Exercise instructions -
The answer should be each line of the records that contains the word "Scarab"; please copy them all.

Listed entries -
━━━━━━━━━━━━━━━━━━━━

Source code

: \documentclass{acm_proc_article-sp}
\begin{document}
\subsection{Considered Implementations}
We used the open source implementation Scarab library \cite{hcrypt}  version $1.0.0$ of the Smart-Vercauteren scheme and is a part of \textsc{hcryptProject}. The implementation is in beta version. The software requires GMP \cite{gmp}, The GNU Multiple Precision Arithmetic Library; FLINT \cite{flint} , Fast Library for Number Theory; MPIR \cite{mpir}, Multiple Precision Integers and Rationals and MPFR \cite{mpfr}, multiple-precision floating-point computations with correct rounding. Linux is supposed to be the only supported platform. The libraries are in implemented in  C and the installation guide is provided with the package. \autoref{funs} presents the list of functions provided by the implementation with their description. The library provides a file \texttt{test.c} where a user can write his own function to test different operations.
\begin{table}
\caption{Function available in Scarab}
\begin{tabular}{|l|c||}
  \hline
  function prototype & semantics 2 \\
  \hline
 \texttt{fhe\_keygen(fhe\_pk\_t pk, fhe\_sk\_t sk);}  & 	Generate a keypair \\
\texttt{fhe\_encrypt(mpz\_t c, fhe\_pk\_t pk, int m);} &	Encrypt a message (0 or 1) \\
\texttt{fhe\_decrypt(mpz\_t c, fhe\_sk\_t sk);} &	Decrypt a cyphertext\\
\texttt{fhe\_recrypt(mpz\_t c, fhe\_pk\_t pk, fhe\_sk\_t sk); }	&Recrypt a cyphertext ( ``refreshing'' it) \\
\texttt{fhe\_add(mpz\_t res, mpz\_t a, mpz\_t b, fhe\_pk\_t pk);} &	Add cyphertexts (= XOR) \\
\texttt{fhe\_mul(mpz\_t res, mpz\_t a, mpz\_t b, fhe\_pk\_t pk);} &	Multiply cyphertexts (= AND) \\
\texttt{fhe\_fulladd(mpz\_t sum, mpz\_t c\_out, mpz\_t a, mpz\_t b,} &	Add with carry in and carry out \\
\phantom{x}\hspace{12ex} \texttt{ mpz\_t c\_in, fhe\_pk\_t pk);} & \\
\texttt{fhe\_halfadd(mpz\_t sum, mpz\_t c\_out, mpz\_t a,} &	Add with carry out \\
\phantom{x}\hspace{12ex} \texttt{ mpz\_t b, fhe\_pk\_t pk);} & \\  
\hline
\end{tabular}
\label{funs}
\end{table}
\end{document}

━━━━━━━━━━━━━━━━━━━━

Result -
We used the open source implementation Scarab library \cite{hcrypt}  version $1.0.0$ of the Smart-Vercauteren scheme and is a part of \textsc{hcryptProject}. The implementation is in beta version. The software requires GMP \cite{gmp}, The GNU Multiple Precision Arithmetic Library; FLINT \cite{flint} , Fast Library for Number Theory; MPIR \cite{mpir}, Multiple Precision Integers and Rationals and MPFR \cite{mpfr}, multiple-precision floating-point computations with correct rounding. Linux is supposed to be the only supported platform. The libraries are in implemented in  C and the installation guide is provided with the package. \autoref{funs} presents the list of functions provided by the implementation with their description. The library provides a file \texttt{test.c} where a user can write his own function to test different operations.
\caption{Function available in Scarab}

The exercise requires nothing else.